Dijital sanayi ve dijital toplum

21. yüzyılda teknoloji alanında yaşanan gelişmeler, teknolojik değişim ve dönüşümün yanı sıra sosyolojik ve psikolojik alanda da pek çok değişim ve dönüşüme neden olmuştur. İş gücü ve meslekler ise bu alanların başında gelmektedir. Sanayi 4.0 ve Toplum 5.0 gibi kavramlar ile özdeşleştirilen dijital dönüşümün, bugün çalışma hayatı ve meslekleri dönüştürdüğü ve önümüzdeki yıllarda ise bu dönüşümün etkilerinin daha da artarak devam edeceği öngörülmektedir. Sanayi 4.0 ile ilişkilendirilen ileri teknolojilerin, çalışma hayatını hızla dönüştürdüğü görülmektedir. Önümüzdeki 5-10 yıl içerisinde daha da hızlanması öngörülen bu dönüşümün birtakım mesleklerin ortadan kalkmasına, pek çok yeni mesleğin de ortaya çıkmasına sebep olacağı ifade edilmektedir.

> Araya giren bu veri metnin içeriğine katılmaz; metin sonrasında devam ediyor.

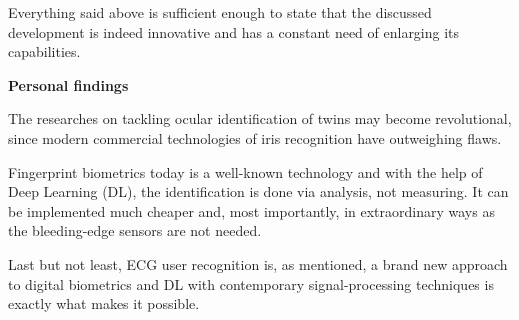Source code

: \documentclass[a4paper, 12pt]{article}
\begin{document}
Everything said above is sufficient enough to state that the discussed development is indeed innovative and has a constant need of enlarging its capabilities.

\clearpage

\Large \textbf{Personal findings}
\bigbreak
\large 

The researches on tackling ocular identification of twins may become revolutional, since modern commercial technologies of iris recognition have outweighing flaws. 

Fingerprint biometrics today is a well-known technology and with the help of Deep Learning (DL), the identification is done via analysis, not measuring. It can be implemented much cheaper and, most importantly, in extraordinary ways as the bleeding-edge sensors are not needed.

Last but not least, ECG user recognition is, as mentioned, a brand new approach to digital biometrics and DL with contemporary signal-processing techniques is exactly what makes it possible.
\end{document}
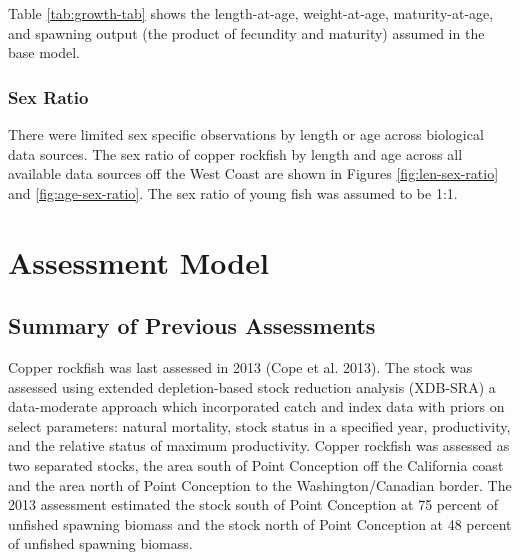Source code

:\documentclass[11pt,
  english,
  a4paper,
]{article}
\begin{document}

Table \ref{tab:growth-tab} shows the length-at-age, weight-at-age, maturity-at-age, and spawning output (the product of fecundity and maturity) assumed in the base model.

\leavevmode\tagmcend\tagstructend\par


\hypertarget{sex-ratio}{%
\subsubsection{Sex Ratio}\label{sex-ratio}}

\leavevmode\tagmcend\tagstructend


There were limited sex specific observations by length or age across biological data sources. The sex ratio of copper rockfish by length and age across all available data sources off the West Coast are shown in Figures \ref{fig:len-sex-ratio} and \ref{fig:age-sex-ratio}. The sex ratio of young fish was assumed to be 1:1.

\leavevmode\tagmcend\tagstructend\par


\hypertarget{assessment-model}{%
\section{Assessment Model}\label{assessment-model}}

\leavevmode\tagmcend\tagstructend


\hypertarget{summary-of-previous-assessments}{%
\subsection{Summary of Previous Assessments}\label{summary-of-previous-assessments}}

\leavevmode\tagmcend\tagstructend


Copper rockfish was last assessed in 2013 {(Cope et al. 2013)\leavevmode\tagmcend\tagstructend}. The stock was assessed using extended depletion-based stock reduction analysis (XDB-SRA) a data-moderate approach which incorporated catch and index data with priors on select parameters: natural mortality, stock status in a specified year, productivity, and the relative status of maximum productivity. Copper rockfish was assessed as two separated stocks, the area south of Point Conception off the California coast and the area north of Point Conception to the Washington/Canadian border. The 2013 assessment estimated the stock south of Point Conception at 75 percent of unfished spawning biomass and the stock north of Point Conception at 48 percent of unfished spawning biomass.
\end{document}
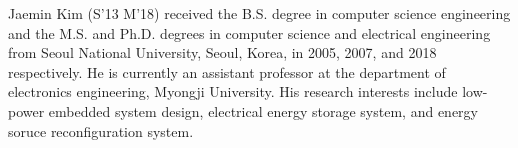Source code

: \documentclass[journal]{./template/IEEEtran}
\begin{document}
\begin{IEEEbiography}{Jaemin Kim}
(S'13 M'18) received the B.S. degree in computer science engineering and the M.S. and Ph.D. degrees in computer science and electrical engineering from Seoul National University, Seoul, Korea, in 2005, 2007, and 2018 respectively. He is currently an assistant professor at the department of electronics engineering, Myongji University. His research interests include low-power embedded system design, electrical energy storage system, and energy soruce reconfiguration system.
\end{IEEEbiography}
\end{document}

Teknoloji, günümüzde daha hızlı şekilde iş dünyasını değiştirirken, iş gücü piyasalarını yeniden şekillendirmektedir. Farklı üretim hatlarında endüstriyel robot kullanımının yayılmasının ana nedeni, üretim verimliliği ve kalitedir. Bu nedenle her yıl, bir önceki yıla göre, endüstriyel robot kullanımı belirgin düzeyde artmaktadır. Otomasyon, bir taraftan endüstriyel robotların kullanımını artırırken, diğer yandan da otomotiv alanında tüm el emeğini ortadan kaldırarak, hatasız üretim yapılması ve kalitenin artmasını sağlamıştır. Böylece, Fordist imalat üretiminin getirdiği seri montaj hattı ve yarı vasıflı ve vasıfsız emeğe olan ihtiyaç post-Fordist üretimde önemini yitirmiştir.

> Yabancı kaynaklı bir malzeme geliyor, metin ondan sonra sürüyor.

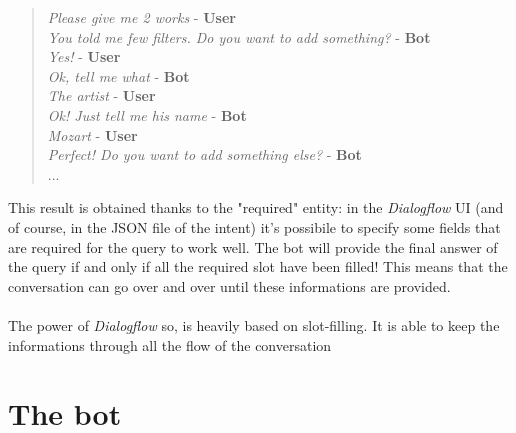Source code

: \documentclass[a4paper,12pt]{report}
\begin{document}
	\begin{verse}
		\textit{Please give me 2 works} - \textbf{User}\\
		\textit{You told me few filters. Do you want to add something?} - \textbf{Bot}\\
		\textit{Yes!} - \textbf{User}\\
		\textit{Ok, tell me what} - \textbf{Bot}\\
		\textit{The artist} - \textbf{User}\\
		\textit{Ok! Just tell me his name} - \textbf{Bot}\\
		\textit{Mozart} - \textbf{User}\\
		\textit{Perfect! Do you want to add something else?} - \textbf{Bot}\\
		...\\
	\end{verse}
	This result is obtained thanks to the "required" entity: in the \textit{Dialogflow} UI (and of course, in the JSON file of the intent) it's possibile to specify some fields that are required for the query to work well. The bot will provide the final answer of the query if and only if all the required slot have been filled! This means that the conversation can go over and over until these informations are provided.\\\\
	The power of \textit{Dialogflow} so, is heavily based on slot-filling. It is able to keep the informations through all the flow of the conversation 

\chapter{The bot}
\end{document}
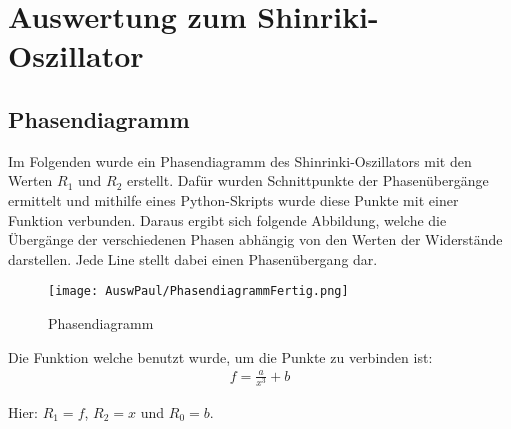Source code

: \section{Auswertung zum Shinriki-Oszillator}

\subsection{Phasendiagramm}
Im Folgenden wurde ein Phasendiagramm des Shinrinki-Oszillators mit den Werten \(R_1\) und \(R_2\) erstellt. Dafür wurden Schnittpunkte der Phasenübergänge ermittelt und mithilfe eines Python-Skripts wurde diese Punkte mit einer Funktion verbunden. Daraus ergibt sich folgende Abbildung, welche die Übergänge der verschiedenen Phasen abhängig von den Werten der Widerstände darstellen. Jede Line stellt dabei einen Phasenübergang dar.

\begin{figure}[h]
    \centering
    \texttt{[image: AuswPaul/PhasendiagrammFertig.png]}
    \label{fig:Phasendiagramm}
    \caption{Phasendiagramm}
\end{figure}

Die Funktion welche benutzt wurde, um die Punkte zu verbinden ist:
\begin{align}
    f = \frac{a}{x^3} +b
\end{align}

Hier: $R_1 = f$, $R_2 = x$ und $R_0 = b$.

İmalat hattında vasıfsız ve yarı vasıflı emeğe olan ihtiyaç azalırken, aynı zamanda sosyal haklar, gelir güvencesi, sendikalaşma oranları geriye gitmektedir. Dünya Bankası’na göre (2019), buluş ve icadın hiç görülmemiş hızda üretim teknolojilerine ve hayatımıza yansıdığı bu dönemde, ülkelerin serbest piyasa ekonomisi içinde varlıklarını sürdürmesinin yegane yolu “gelişmiş beşeri sermaye”dir. Bu nedenle acımasız rekabete uyumlu, sürekli öğrenen, yenilenen, dinamik ve güçlendirilmiş beşeri sermaye, ulus ötesi şirketlerin gelişmekte olan ülkelere çekilmesinde önemli bir unsurdur. Diğer bir konu ise, otomasyon ve üretimin dijitalleşmesi nedeniyle satın alma gücü ve sosyal güvencesi azalan çalışanların yetersiz tüketim nedeniyle çekici bir pazar konumunu yitirmesidir.

Son sürat gelişen teknoloji, yaşam kalitemiz üzerinde olumlu değişimler yaratırken, hayatımıza Sanayi 4.0, karanlık fabrikalar, yapay zeka, dijital platformlar gibi yenilikler kazandırmaktadır. Sanayi 4.0 -öncekilerden farklı olarak- büyük veri, bulut teknolojileri, yapay zeka, siber sistemler, karanlık fabrikalar, veri madenciliği, otonom robotlar gibi kavramlar ile günlük yaşamımızda yer bulurken, diğer taraftan da üretim süreçlerinde emeğin önemini giderek azaltmaktadır.

Dijital emek

Emek kavramını daha iyi anlamak için Marx’dan bir alıntı ile başlayalım.

 “Sermayenin canlı emeği kendine mal edişi bu yönüyle de makinalarda dolaysız bir gerçeklik kazanır: Eskiden işçi tarafından yapılan aynı işi şimdi makinanın yapmasını mümkün kılan, bir yönüyle, mekanik ve kimya yasalarının doğrudan doğruya bilimden kaynaklanan analizi ve uygulamasıdır. Buna karşılık, makinelerin bu yoldan gelişmesi, ancak büyük sanayi bir kez ileri bir düzeye ulaştıktan ve bütün bilimler sermaye tarafından esir alındıktan sonra, var olan makinalar öbür tarafta zaten büyük kaynaklar sağlıyorken söz konusu olabilir. İcat o zaman bir meslek niteliğini kazanır ve bilimin bizzat dolaysız üretime uygulanması, onu belirleyen ve teşvik eden bir bakış açısı haline gelir.” (Karl Marx, 1857-58)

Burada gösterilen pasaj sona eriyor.